Source data Block Start
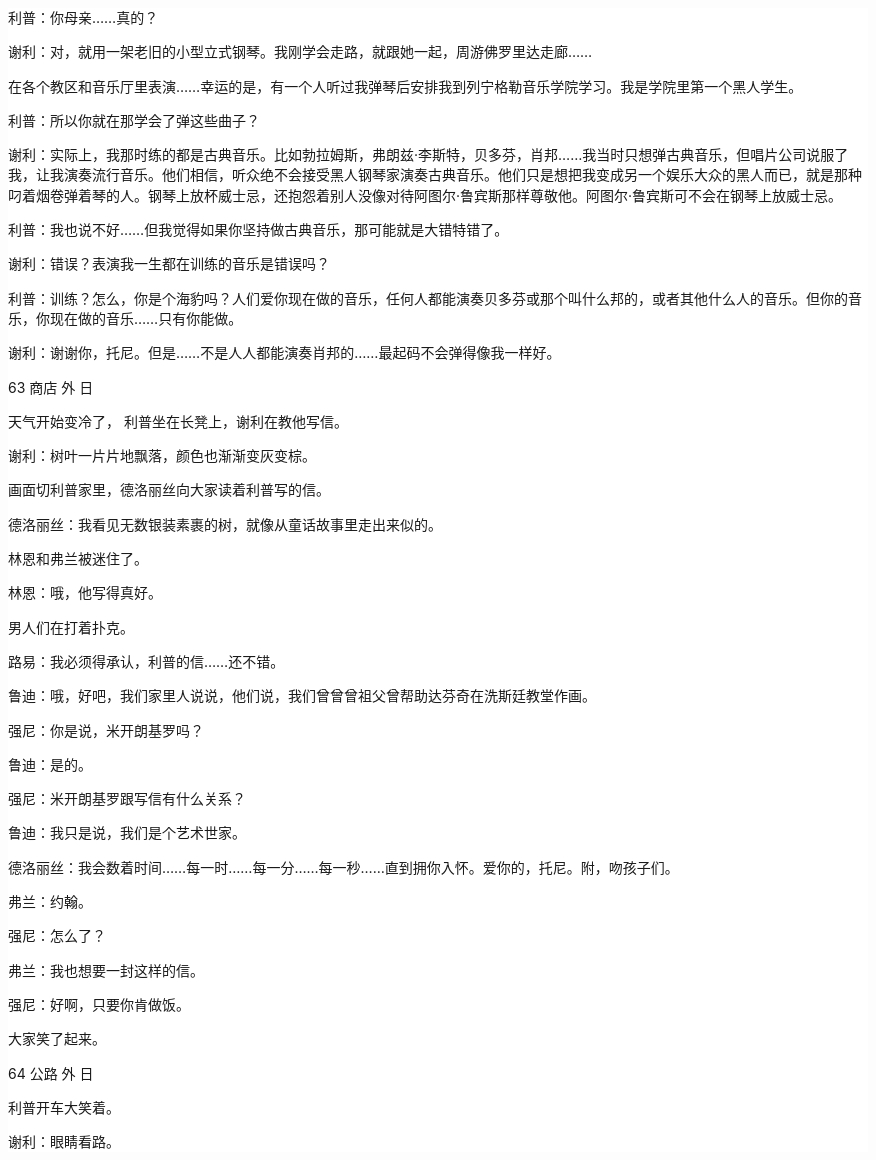 利普：你母亲……真的？

谢利：对，就用一架老旧的小型立式钢琴。我刚学会走路，就跟她一起，周游佛罗里达走廊……

在各个教区和音乐厅里表演……幸运的是，有一个人听过我弹琴后安排我到列宁格勒音乐学院学习。我是学院里第一个黑人学生。

利普：所以你就在那学会了弹这些曲子？

谢利：实际上，我那时练的都是古典音乐。比如勃拉姆斯，弗朗兹·李斯特，贝多芬，肖邦……我当时只想弹古典音乐，但唱片公司说服了我，让我演奏流行音乐。他们相信，听众绝不会接受黑人钢琴家演奏古典音乐。他们只是想把我变成另一个娱乐大众的黑人而已，就是那种叼着烟卷弹着琴的人。钢琴上放杯威士忌，还抱怨着别人没像对待阿图尔·鲁宾斯那样尊敬他。阿图尔·鲁宾斯可不会在钢琴上放威士忌。

利普：我也说不好……但我觉得如果你坚持做古典音乐，那可能就是大错特错了。

谢利：错误？表演我一生都在训练的音乐是错误吗？

利普：训练？怎么，你是个海豹吗？人们爱你现在做的音乐，任何人都能演奏贝多芬或那个叫什么邦的，或者其他什么人的音乐。但你的音乐，你现在做的音乐……只有你能做。

谢利：谢谢你，托尼。但是……不是人人都能演奏肖邦的……最起码不会弹得像我一样好。

63 商店 外 日

天气开始变冷了， 利普坐在长凳上，谢利在教他写信。

谢利：树叶一片片地飘落，颜色也渐渐变灰变棕。

画面切利普家里，德洛丽丝向大家读着利普写的信。

德洛丽丝：我看见无数银装素裹的树，就像从童话故事里走出来似的。

林恩和弗兰被迷住了。

林恩：哦，他写得真好。

男人们在打着扑克。

路易：我必须得承认，利普的信……还不错。

鲁迪：哦，好吧，我们家里人说说，他们说，我们曾曾曾祖父曾帮助达芬奇在洗斯廷教堂作画。

强尼：你是说，米开朗基罗吗？

鲁迪：是的。

强尼：米开朗基罗跟写信有什么关系？

鲁迪：我只是说，我们是个艺术世家。

德洛丽丝：我会数着时间……每一时……每一分……每一秒……直到拥你入怀。爱你的，托尼。附，吻孩子们。

弗兰：约翰。

强尼：怎么了？

弗兰：我也想要一封这样的信。

强尼：好啊，只要你肯做饭。

大家笑了起来。

64 公路 外 日

利普开车大笑着。

谢利：眼睛看路。
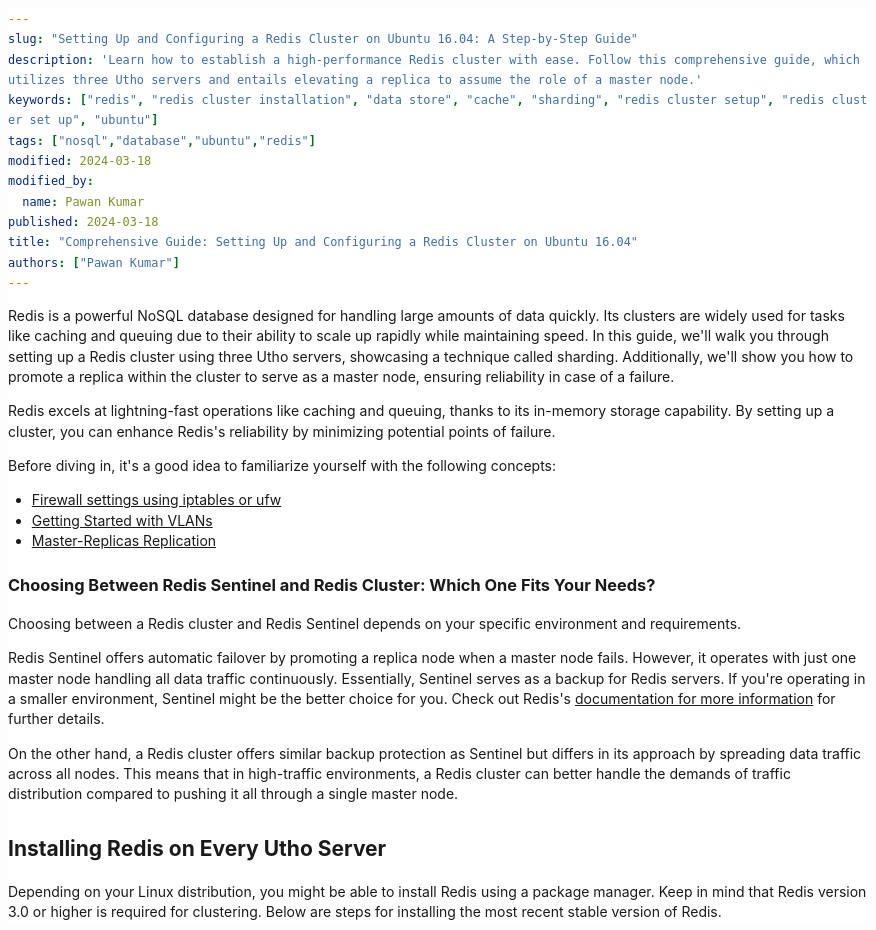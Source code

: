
 ```yaml
---
slug: "Setting Up and Configuring a Redis Cluster on Ubuntu 16.04: A Step-by-Step Guide"
description: 'Learn how to establish a high-performance Redis cluster with ease. Follow this comprehensive guide, which utilizes three Utho servers and entails elevating a replica to assume the role of a master node.'
keywords: ["redis", "redis cluster installation", "data store", "cache", "sharding", "redis cluster setup", "redis cluster set up", "ubuntu"]
tags: ["nosql","database","ubuntu","redis"]
modified: 2024-03-18
modified_by:
  name: Pawan Kumar
published: 2024-03-18
title: "Comprehensive Guide: Setting Up and Configuring a Redis Cluster on Ubuntu 16.04"
authors: ["Pawan Kumar"]
---
```


Redis is a powerful NoSQL database designed for handling large amounts of data quickly. Its clusters are widely used for tasks like caching and queuing due to their ability to scale up rapidly while maintaining speed. In this guide, we'll walk you through setting up a Redis cluster using three Utho servers, showcasing a technique called sharding. Additionally, we'll show you how to promote a replica within the cluster to serve as a master node, ensuring reliability in case of a failure.

Redis excels at lightning-fast operations like caching and queuing, thanks to its in-memory storage capability. By setting up a cluster, you can enhance Redis's reliability by minimizing potential points of failure.

Before diving in, it's a good idea to familiarize yourself with the following concepts:

* [Firewall settings using iptables or ufw](/docs/guides/configure-firewall-with-ufw/)
* [Getting Started with VLANs](/docs/products/networking/vlans/get-started/)
* [Master-Replicas Replication](/docs/guides/how-to-install-a-redis-server-on-ubuntu-or-debian8/)

### Choosing Between Redis Sentinel and Redis Cluster: Which One Fits Your Needs?

Choosing between a Redis cluster and Redis Sentinel depends on your specific environment and requirements.

Redis Sentinel offers automatic failover by promoting a replica node when a master node fails. However, it operates with just one master node handling all data traffic continuously. Essentially, Sentinel serves as a backup for Redis servers. If you're operating in a smaller environment, Sentinel might be the better choice for you. Check out Redis's [documentation for more information](https://redis.io/topics/sentinel) for further details.

On the other hand, a Redis cluster offers similar backup protection as Sentinel but differs in its approach by spreading data traffic across all nodes. This means that in high-traffic environments, a Redis cluster can better handle the demands of traffic distribution compared to pushing it all through a single master node.

## Installing Redis on Every Utho Server

Depending on your Linux distribution, you might be able to install Redis using a package manager. Keep in mind that Redis version 3.0 or higher is required for clustering. Below are steps for installing the most recent stable version of Redis.
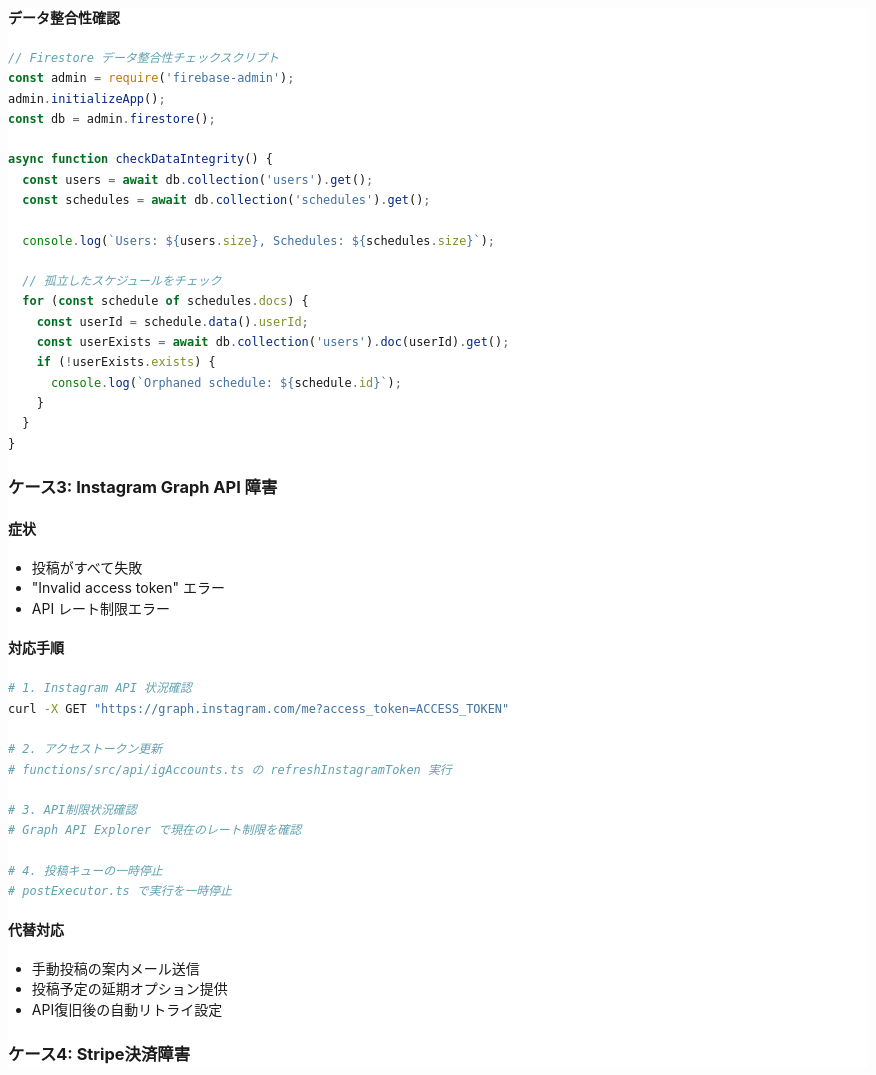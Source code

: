 #### データ整合性確認
```javascript
// Firestore データ整合性チェックスクリプト
const admin = require('firebase-admin');
admin.initializeApp();
const db = admin.firestore();

async function checkDataIntegrity() {
  const users = await db.collection('users').get();
  const schedules = await db.collection('schedules').get();
  
  console.log(`Users: ${users.size}, Schedules: ${schedules.size}`);
  
  // 孤立したスケジュールをチェック
  for (const schedule of schedules.docs) {
    const userId = schedule.data().userId;
    const userExists = await db.collection('users').doc(userId).get();
    if (!userExists.exists) {
      console.log(`Orphaned schedule: ${schedule.id}`);
    }
  }
}
```

### ケース3: Instagram Graph API 障害

#### 症状
- 投稿がすべて失敗
- "Invalid access token" エラー
- API レート制限エラー

#### 対応手順
```bash
# 1. Instagram API 状況確認
curl -X GET "https://graph.instagram.com/me?access_token=ACCESS_TOKEN"

# 2. アクセストークン更新
# functions/src/api/igAccounts.ts の refreshInstagramToken 実行

# 3. API制限状況確認
# Graph API Explorer で現在のレート制限を確認

# 4. 投稿キューの一時停止
# postExecutor.ts で実行を一時停止
```

#### 代替対応
- 手動投稿の案内メール送信
- 投稿予定の延期オプション提供
- API復旧後の自動リトライ設定

### ケース4: Stripe決済障害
Source data Block End
Task description
Would you retype the material exactly, omitting each picture?

Task result
 利普：你母亲……真的？

谢利：对，就用一架老旧的小型立式钢琴。我刚学会走路，就跟她一起，周游佛罗里达走廊……

在各个教区和音乐厅里表演……幸运的是，有一个人听过我弹琴后安排我到列宁格勒音乐学院学习。我是学院里第一个黑人学生。

利普：所以你就在那学会了弹这些曲子？

谢利：实际上，我那时练的都是古典音乐。比如勃拉姆斯，弗朗兹·李斯特，贝多芬，肖邦……我当时只想弹古典音乐，但唱片公司说服了我，让我演奏流行音乐。他们相信，听众绝不会接受黑人钢琴家演奏古典音乐。他们只是想把我变成另一个娱乐大众的黑人而已，就是那种叼着烟卷弹着琴的人。钢琴上放杯威士忌，还抱怨着别人没像对待阿图尔·鲁宾斯那样尊敬他。阿图尔·鲁宾斯可不会在钢琴上放威士忌。

利普：我也说不好……但我觉得如果你坚持做古典音乐，那可能就是大错特错了。

谢利：错误？表演我一生都在训练的音乐是错误吗？

利普：训练？怎么，你是个海豹吗？人们爱你现在做的音乐，任何人都能演奏贝多芬或那个叫什么邦的，或者其他什么人的音乐。但你的音乐，你现在做的音乐……只有你能做。

谢利：谢谢你，托尼。但是……不是人人都能演奏肖邦的……最起码不会弹得像我一样好。

63 商店 外 日

天气开始变冷了， 利普坐在长凳上，谢利在教他写信。

谢利：树叶一片片地飘落，颜色也渐渐变灰变棕。

画面切利普家里，德洛丽丝向大家读着利普写的信。

德洛丽丝：我看见无数银装素裹的树，就像从童话故事里走出来似的。

林恩和弗兰被迷住了。

林恩：哦，他写得真好。

男人们在打着扑克。

路易：我必须得承认，利普的信……还不错。

鲁迪：哦，好吧，我们家里人说说，他们说，我们曾曾曾祖父曾帮助达芬奇在洗斯廷教堂作画。

强尼：你是说，米开朗基罗吗？

鲁迪：是的。

强尼：米开朗基罗跟写信有什么关系？

鲁迪：我只是说，我们是个艺术世家。

德洛丽丝：我会数着时间……每一时……每一分……每一秒……直到拥你入怀。爱你的，托尼。附，吻孩子们。

弗兰：约翰。

强尼：怎么了？

弗兰：我也想要一封这样的信。

强尼：好啊，只要你肯做饭。

大家笑了起来。

64 公路 外 日

利普开车大笑着。

谢利：眼睛看路。
Source code

:
 ```yaml
---
slug: "Setting Up and Configuring a Redis Cluster on Ubuntu 16.04: A Step-by-Step Guide"
description: 'Learn how to establish a high-performance Redis cluster with ease. Follow this comprehensive guide, which utilizes three Utho servers and entails elevating a replica to assume the role of a master node.'
keywords: ["redis", "redis cluster installation", "data store", "cache", "sharding", "redis cluster setup", "redis cluster set up", "ubuntu"]
tags: ["nosql","database","ubuntu","redis"]
modified: 2024-03-18
modified_by:
  name: Pawan Kumar
published: 2024-03-18
title: "Comprehensive Guide: Setting Up and Configuring a Redis Cluster on Ubuntu 16.04"
authors: ["Pawan Kumar"]
---
```


Redis is a powerful NoSQL database designed for handling large amounts of data quickly. Its clusters are widely used for tasks like caching and queuing due to their ability to scale up rapidly while maintaining speed. In this guide, we'll walk you through setting up a Redis cluster using three Utho servers, showcasing a technique called sharding. Additionally, we'll show you how to promote a replica within the cluster to serve as a master node, ensuring reliability in case of a failure.

Redis excels at lightning-fast operations like caching and queuing, thanks to its in-memory storage capability. By setting up a cluster, you can enhance Redis's reliability by minimizing potential points of failure.

Before diving in, it's a good idea to familiarize yourself with the following concepts:

* [Firewall settings using iptables or ufw](/docs/guides/configure-firewall-with-ufw/)
* [Getting Started with VLANs](/docs/products/networking/vlans/get-started/)
* [Master-Replicas Replication](/docs/guides/how-to-install-a-redis-server-on-ubuntu-or-debian8/)

### Choosing Between Redis Sentinel and Redis Cluster: Which One Fits Your Needs?

Choosing between a Redis cluster and Redis Sentinel depends on your specific environment and requirements.

Redis Sentinel offers automatic failover by promoting a replica node when a master node fails. However, it operates with just one master node handling all data traffic continuously. Essentially, Sentinel serves as a backup for Redis servers. If you're operating in a smaller environment, Sentinel might be the better choice for you. Check out Redis's [documentation for more information](https://redis.io/topics/sentinel) for further details.

On the other hand, a Redis cluster offers similar backup protection as Sentinel but differs in its approach by spreading data traffic across all nodes. This means that in high-traffic environments, a Redis cluster can better handle the demands of traffic distribution compared to pushing it all through a single master node.

## Installing Redis on Every Utho Server

Depending on your Linux distribution, you might be able to install Redis using a package manager. Keep in mind that Redis version 3.0 or higher is required for clustering. Below are steps for installing the most recent stable version of Redis.
Source code

: #### データ整合性確認
```javascript
// Firestore データ整合性チェックスクリプト
const admin = require('firebase-admin');
admin.initializeApp();
const db = admin.firestore();

async function checkDataIntegrity() {
  const users = await db.collection('users').get();
  const schedules = await db.collection('schedules').get();
  
  console.log(`Users: ${users.size}, Schedules: ${schedules.size}`);
  
  // 孤立したスケジュールをチェック
  for (const schedule of schedules.docs) {
    const userId = schedule.data().userId;
    const userExists = await db.collection('users').doc(userId).get();
    if (!userExists.exists) {
      console.log(`Orphaned schedule: ${schedule.id}`);
    }
  }
}
```

### ケース3: Instagram Graph API 障害

#### 症状
- 投稿がすべて失敗
- "Invalid access token" エラー
- API レート制限エラー

#### 対応手順
```bash
# 1. Instagram API 状況確認
curl -X GET "https://graph.instagram.com/me?access_token=ACCESS_TOKEN"

# 2. アクセストークン更新
# functions/src/api/igAccounts.ts の refreshInstagramToken 実行

# 3. API制限状況確認
# Graph API Explorer で現在のレート制限を確認

# 4. 投稿キューの一時停止
# postExecutor.ts で実行を一時停止
```

#### 代替対応
- 手動投稿の案内メール送信
- 投稿予定の延期オプション提供
- API復旧後の自動リトライ設定

### ケース4: Stripe決済障害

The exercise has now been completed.